Consumer lawn mowers are generally classified by design (i.e. whether you ride it or push it) or by feature, like whether it’s powered by gas or a battery. Zero-turn radius (ZTR) is a distinctive feature that allows for precision cutting.

There are a limited number of zero-turn push mowers; zero-turn technology is much more common in riding lawn mowers. While not all riding mowers are zero-turn, most consumer zero-turn models are riding mowers. (If you’re curious about zero-turn push mowers, here’s one with a single swiveling front wheel and one with no wheels at all.)

To provide a good side-by-side comparison of a riding vs. a zero-turn lawn mower, we’ll refer to two models from John Deere: the traditional S100 and the zero-turn Z330M. Although the specs on mowers vary by manufacturer, these models serve as good stand-ins for our purposes.

What Are the Differences Between a Traditional Riding Mower and a Zero-Turn Riding Mower?

There are two main differences: turn radius and steering controls.

Turn radius

This is the defining characteristic of zero-turn mowers. A traditional riding mower turns the same way as a rear-wheel drive car. The rear wheels propel it forward while the front wheels control the direction it moves, resulting in a curved arc.

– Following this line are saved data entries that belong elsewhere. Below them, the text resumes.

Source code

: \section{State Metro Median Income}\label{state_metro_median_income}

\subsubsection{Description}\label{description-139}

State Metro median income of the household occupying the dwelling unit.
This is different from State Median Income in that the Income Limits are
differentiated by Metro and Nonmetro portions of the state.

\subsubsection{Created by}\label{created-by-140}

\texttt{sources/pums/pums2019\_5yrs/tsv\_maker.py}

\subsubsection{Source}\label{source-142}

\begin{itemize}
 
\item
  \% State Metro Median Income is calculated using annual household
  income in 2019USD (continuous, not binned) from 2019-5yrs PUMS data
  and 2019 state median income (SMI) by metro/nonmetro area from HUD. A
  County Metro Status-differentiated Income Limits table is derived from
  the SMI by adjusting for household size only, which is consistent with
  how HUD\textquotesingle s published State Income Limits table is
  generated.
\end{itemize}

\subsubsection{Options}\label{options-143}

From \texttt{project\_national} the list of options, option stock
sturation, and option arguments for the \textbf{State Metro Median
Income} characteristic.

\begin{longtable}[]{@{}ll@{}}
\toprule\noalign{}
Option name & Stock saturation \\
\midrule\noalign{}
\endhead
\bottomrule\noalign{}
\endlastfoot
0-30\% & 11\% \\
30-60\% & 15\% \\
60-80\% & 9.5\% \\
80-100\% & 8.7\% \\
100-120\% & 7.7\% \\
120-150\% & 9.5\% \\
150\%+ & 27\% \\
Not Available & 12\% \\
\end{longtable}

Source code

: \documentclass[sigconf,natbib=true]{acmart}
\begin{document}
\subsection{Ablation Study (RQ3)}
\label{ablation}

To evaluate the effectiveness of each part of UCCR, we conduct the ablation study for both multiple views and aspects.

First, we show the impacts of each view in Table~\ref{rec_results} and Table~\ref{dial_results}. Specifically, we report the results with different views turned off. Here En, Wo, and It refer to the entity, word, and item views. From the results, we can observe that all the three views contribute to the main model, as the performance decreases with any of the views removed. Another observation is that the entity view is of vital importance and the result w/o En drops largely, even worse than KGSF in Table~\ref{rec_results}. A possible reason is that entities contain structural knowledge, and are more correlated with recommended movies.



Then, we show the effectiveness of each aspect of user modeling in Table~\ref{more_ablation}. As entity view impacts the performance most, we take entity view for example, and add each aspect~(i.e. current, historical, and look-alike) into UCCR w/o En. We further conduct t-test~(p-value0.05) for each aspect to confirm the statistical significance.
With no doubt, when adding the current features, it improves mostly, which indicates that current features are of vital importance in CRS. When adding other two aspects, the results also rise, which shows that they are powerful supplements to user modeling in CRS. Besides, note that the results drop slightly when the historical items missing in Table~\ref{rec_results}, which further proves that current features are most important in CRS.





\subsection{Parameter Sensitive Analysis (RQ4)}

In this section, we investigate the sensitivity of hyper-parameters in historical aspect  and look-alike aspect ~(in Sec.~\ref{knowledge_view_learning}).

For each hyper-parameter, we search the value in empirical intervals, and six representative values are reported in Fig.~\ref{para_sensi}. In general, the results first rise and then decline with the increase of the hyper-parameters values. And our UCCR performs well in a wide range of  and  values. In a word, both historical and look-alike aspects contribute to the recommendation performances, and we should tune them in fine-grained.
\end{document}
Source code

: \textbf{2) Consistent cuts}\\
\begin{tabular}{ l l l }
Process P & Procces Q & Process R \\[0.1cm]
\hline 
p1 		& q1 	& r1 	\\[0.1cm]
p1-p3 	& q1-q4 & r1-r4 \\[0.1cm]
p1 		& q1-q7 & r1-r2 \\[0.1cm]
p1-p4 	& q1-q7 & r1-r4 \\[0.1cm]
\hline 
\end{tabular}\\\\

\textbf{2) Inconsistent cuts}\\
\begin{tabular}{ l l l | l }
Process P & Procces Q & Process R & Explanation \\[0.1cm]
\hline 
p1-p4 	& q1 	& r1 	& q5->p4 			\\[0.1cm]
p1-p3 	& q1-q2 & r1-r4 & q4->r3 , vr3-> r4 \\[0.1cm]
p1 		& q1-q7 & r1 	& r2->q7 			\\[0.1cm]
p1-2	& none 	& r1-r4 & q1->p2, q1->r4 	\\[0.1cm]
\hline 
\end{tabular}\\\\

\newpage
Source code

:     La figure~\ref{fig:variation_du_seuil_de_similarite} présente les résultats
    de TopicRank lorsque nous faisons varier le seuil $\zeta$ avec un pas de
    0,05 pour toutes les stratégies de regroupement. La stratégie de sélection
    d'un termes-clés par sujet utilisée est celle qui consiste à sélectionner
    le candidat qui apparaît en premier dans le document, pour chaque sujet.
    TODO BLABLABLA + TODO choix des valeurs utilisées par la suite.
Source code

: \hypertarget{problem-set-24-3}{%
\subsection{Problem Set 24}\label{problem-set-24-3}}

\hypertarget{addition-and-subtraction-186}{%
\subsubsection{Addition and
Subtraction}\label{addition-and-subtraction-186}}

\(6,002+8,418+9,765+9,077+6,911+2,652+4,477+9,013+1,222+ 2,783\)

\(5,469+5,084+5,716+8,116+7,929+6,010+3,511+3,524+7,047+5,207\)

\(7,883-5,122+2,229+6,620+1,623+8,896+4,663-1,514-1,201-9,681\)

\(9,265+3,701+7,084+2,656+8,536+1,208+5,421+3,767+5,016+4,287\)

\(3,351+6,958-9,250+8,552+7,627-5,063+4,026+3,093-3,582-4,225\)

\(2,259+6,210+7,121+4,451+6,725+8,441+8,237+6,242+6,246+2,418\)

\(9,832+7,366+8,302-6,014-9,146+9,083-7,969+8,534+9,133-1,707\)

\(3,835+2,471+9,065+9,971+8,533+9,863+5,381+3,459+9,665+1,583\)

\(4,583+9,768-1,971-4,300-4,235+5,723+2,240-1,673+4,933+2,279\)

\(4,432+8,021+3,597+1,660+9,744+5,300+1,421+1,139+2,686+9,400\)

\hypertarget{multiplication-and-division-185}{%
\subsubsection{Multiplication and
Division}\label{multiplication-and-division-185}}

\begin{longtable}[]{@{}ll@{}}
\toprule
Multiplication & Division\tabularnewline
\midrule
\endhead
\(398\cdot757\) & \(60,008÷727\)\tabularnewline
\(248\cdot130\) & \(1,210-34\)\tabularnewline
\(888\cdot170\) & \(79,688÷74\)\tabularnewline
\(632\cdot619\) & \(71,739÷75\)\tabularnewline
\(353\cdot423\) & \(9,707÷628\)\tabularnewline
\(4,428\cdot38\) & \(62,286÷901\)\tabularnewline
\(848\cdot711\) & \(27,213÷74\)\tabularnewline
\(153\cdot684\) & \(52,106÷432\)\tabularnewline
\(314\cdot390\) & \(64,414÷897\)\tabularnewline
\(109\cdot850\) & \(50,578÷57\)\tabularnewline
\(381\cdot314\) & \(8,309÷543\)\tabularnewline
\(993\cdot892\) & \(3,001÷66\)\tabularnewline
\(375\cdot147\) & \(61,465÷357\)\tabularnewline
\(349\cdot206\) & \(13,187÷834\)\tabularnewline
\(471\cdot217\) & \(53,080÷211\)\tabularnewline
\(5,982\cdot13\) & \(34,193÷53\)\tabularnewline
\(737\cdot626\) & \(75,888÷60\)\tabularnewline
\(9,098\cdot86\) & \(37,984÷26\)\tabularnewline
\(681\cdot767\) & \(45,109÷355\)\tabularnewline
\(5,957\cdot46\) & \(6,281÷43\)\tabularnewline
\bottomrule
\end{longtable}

But a ZTR mower can rotate its drive wheels in opposite directions simultaneously. That gives it the ability to turn without moving forward.

Steering mechanism

Most zero-turn riding mowers feature lap bars rather than a steering wheel. Each bar controls a single rear tire. Push both bars forward and you’ll go forward. Pull them both back and you’ll go in reverse. Push one forward while pulling the other back, and you’ll rotate in place.

It’s worth noting not all zero-turn mowers use lap bars. Some zero-turn riding mowers come with a standard steering wheel but still offer pinpoint turning.

Traditional Riding Mower Advantages

Traditional riding mowers have two clear advantages over their zero-turn counterparts.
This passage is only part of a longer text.